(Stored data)
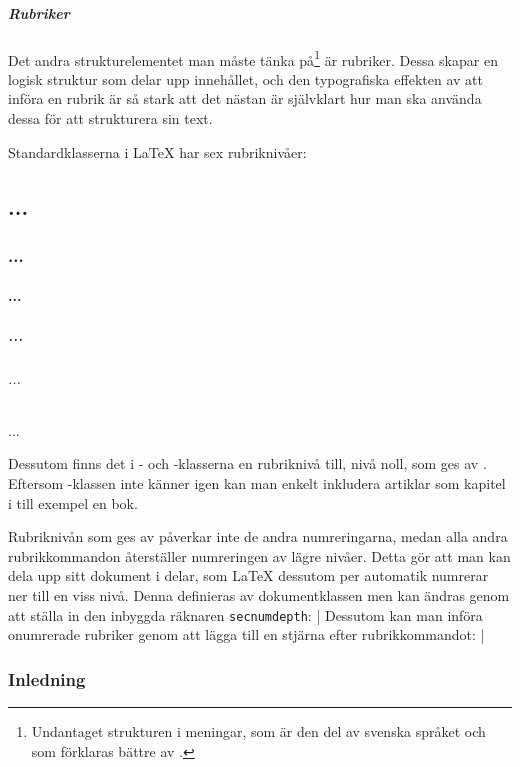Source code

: \documentclass[lang=sv,ptsize=10pt,font=none,nomath,titles=bf,../../a4.tex]{subfiles}
\begin{document}
\subsubsection{Rubriker}
Det andra strukturelementet man måste tänka på\footnote{Undantaget
strukturen i meningar, som är den del av svenska språket och som förklaras
bättre av \textcite{LIU98}.} är rubriker. Dessa skapar en logisk
struktur som delar upp innehållet, och den typografiska effekten av att
införa en rubrik är så stark att det nästan är självklart hur man ska
använda dessa för att strukturera sin text.

Standardklasserna i \LaTeX{} har sex rubriknivåer:
\begin{latexcode}
\part{...}          %
\section{...}       %
\subsection{...}    %
\subsubsection{...} %
\paragraph{...}     %
\subparagraph{...}  %
\end{latexcode}

Dessutom finns det i - och -klasserna en
rubriknivå till, nivå noll, som ges av . 
Eftersom -klassen inte känner igen  kan man
enkelt inkludera artiklar som kapitel i till exempel en bok.

Rubriknivån som ges av  påverkar inte de andra numreringarna,
medan alla andra rubrikkommandon återställer numreringen av lägre nivåer.
Detta gör att man kan dela upp sitt dokument i delar, som
\LaTeX{} dessutom per automatik numrerar ner till en viss nivå. Denna
definieras av dokumentklassen men kan ändras genom att ställa in
den inbyggda räknaren \texttt{secnumdepth}:
\latex|\setcounter{secnumdepth}{2} %
Dessutom kan man införa onumrerade rubriker genom att lägga till en
stjärna efter rubrikkommandot:
\latex|\section*{Inledning} %
\end{document}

- _Problem to solve_
Retype all the records exactly and keep out every picture.

- _Response box_
Source code

: \documentclass[lang=sv,ptsize=10pt,font=none,nomath,titles=bf,../../a4.tex]{subfiles}
\begin{document}
\subsubsection{Rubriker}
Det andra strukturelementet man måste tänka på\footnote{Undantaget
strukturen i meningar, som är den del av svenska språket och som förklaras
bättre av \textcite{LIU98}.} är rubriker. Dessa skapar en logisk
struktur som delar upp innehållet, och den typografiska effekten av att
införa en rubrik är så stark att det nästan är självklart hur man ska
använda dessa för att strukturera sin text.

Standardklasserna i \LaTeX{} har sex rubriknivåer:
\begin{latexcode}
\part{...}          %
\section{...}       %
\subsection{...}    %
\subsubsection{...} %
\paragraph{...}     %
\subparagraph{...}  %
\end{latexcode}

Dessutom finns det i - och -klasserna en
rubriknivå till, nivå noll, som ges av . 
Eftersom -klassen inte känner igen  kan man
enkelt inkludera artiklar som kapitel i till exempel en bok.

Rubriknivån som ges av  påverkar inte de andra numreringarna,
medan alla andra rubrikkommandon återställer numreringen av lägre nivåer.
Detta gör att man kan dela upp sitt dokument i delar, som
\LaTeX{} dessutom per automatik numrerar ner till en viss nivå. Denna
definieras av dokumentklassen men kan ändras genom att ställa in
den inbyggda räknaren \texttt{secnumdepth}:
\latex|\setcounter{secnumdepth}{2} %
Dessutom kan man införa onumrerade rubriker genom att lägga till en
stjärna efter rubrikkommandot:
\latex|\section*{Inledning} %
\end{document}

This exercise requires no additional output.